James Walker reports from a Thai fat camp where things aren’t going very well. Names have been changed to protect Kamalaya’s long-suffering staff from being slandered by James’s self-serving distortions.
The Kamalaya Health and Wellness compound is set hillside, in a tropical forest on Koh Samui. Huts are set amongst coconut trees, and jurassic-sized beetles whir about. Despite the serenity, check in was ominous. I was told all the restaurants were uphill from my room and they presented me with a medical history form.
I completed the health evaluation with my usual integrity. When asked about my weight, I lied. Then, habitually, I rounded down the number of standard drinks consumed, and rounded up the number of exercise sessions completed.
I hoped the Kamalaya team would take this self-evaluation at face value. Unfortunately, there would be further interrogation. I suppose they reason that guests don’t check themselves into a health resort without a history of being less than honest with themselves.
After being comprehensively weighed and measured, I was passed onto a soft-spoken Canadian naturopath, Natalie, for the results. Natalie explained that I had attained, “Obesity Class One”. Sensing a potential emotional breakdown, she offered reassuringly, “It’s not so bad, James. You could easily be 'Obesity Class Two' or 'Morbid'.”
I decided there was no point dwelling on the regrettable number of Uber Eats deliveries that had led to this. Instead I told Natalie I would embrace Kamalaya’s motto and ‘feel life’s potential’.
Pleased, Natalie said that if I worked really hard during the week, I could aspire to reach “Overweight”. Natalie cautioned, however, that for me this would be a “stretch target”.
I replied, "Oh, I have no problem hitting stretch targets, just ask my track pants." She pretended not to hear me.

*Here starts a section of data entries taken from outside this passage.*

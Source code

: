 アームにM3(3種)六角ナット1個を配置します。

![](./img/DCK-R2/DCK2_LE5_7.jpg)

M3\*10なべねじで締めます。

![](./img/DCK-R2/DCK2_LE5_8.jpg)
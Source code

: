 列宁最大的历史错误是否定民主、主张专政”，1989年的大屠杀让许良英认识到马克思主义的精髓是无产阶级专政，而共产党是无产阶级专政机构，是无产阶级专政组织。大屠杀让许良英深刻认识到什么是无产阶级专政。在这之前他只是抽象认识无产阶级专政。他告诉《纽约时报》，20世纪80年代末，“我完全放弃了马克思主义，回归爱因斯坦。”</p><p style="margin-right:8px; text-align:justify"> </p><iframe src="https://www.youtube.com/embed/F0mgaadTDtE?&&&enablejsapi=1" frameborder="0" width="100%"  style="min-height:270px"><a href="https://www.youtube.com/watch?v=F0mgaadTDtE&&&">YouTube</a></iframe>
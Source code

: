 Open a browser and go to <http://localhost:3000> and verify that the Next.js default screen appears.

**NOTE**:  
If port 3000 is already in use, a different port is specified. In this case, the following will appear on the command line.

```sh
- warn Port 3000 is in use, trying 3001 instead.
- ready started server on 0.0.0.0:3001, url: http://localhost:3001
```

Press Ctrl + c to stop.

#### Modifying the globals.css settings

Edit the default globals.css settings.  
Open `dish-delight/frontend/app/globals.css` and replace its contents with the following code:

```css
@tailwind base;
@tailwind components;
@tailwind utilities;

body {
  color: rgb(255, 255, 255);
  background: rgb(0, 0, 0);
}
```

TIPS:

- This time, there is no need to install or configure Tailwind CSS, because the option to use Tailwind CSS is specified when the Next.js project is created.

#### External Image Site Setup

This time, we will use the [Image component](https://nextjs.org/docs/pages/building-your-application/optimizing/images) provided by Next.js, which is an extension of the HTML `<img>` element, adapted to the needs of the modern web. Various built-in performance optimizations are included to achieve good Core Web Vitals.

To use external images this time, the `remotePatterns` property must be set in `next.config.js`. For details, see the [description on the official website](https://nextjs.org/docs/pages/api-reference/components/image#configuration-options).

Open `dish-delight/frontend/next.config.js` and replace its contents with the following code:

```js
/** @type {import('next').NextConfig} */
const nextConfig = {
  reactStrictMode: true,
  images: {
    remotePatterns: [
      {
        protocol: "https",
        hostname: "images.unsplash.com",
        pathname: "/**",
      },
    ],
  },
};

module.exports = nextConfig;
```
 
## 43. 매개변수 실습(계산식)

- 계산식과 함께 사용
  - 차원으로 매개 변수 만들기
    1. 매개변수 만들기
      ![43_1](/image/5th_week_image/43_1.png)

Instead Natalie prescribed a remedy of vegan, carb-free Thai cuisine. Breakfast was a smorgasbord of raw vegetables, hibiscus tonics and lemongrass elixirs. At dinner, the chefs did daring things with mung beans, transforming them into a pad thai noodle; a fettuccine; and a hummus.
The first taste of mung bean hummus was when I doubted if I would see out the week. Afterwards, I ran downhill to my room with Class One momentum, and desperately flung open the mini bar seeking respite. Kamalaya was one step ahead. The fridge was stocked with one mulberry juice, a bag of pumpkin kernels and two cans of green tea. I slammed the door in disgust. It may as well have been empty.
Time went quickly during the daylight hours, as I was scheduled into back-to-back pseudo-medical treatments, like Chinese stomach massage, lymphatic draining and acupuncture. While I was never really convinced of their efficacy, I participated because I enjoy lying down.
My acupuncturist Ernie, an expat German, was dressed in head-to-toe white linen, presumably to give the impression of a health professional. Ernie was convinced he could remedy the lack of motion in my broken right pinky finger, by tapping needles into my left foot. He happily added that this procedure would also benefit weight-loss by improving the function of my small intestine.
He slid needle after needle into my dermis, and after each one asked, “How about that, better?”
“The finger or the intestine?”, I would reply.
Eventually, with a foot like a blowfish, I gave Ernie what he wanted. “I think that last needle just hit the spot, Ernie. The pinky is better than new. Oh, and what’s that? Yes I can feel those mung beans just slip-sliding through the small intestine. Shall we call it a day?”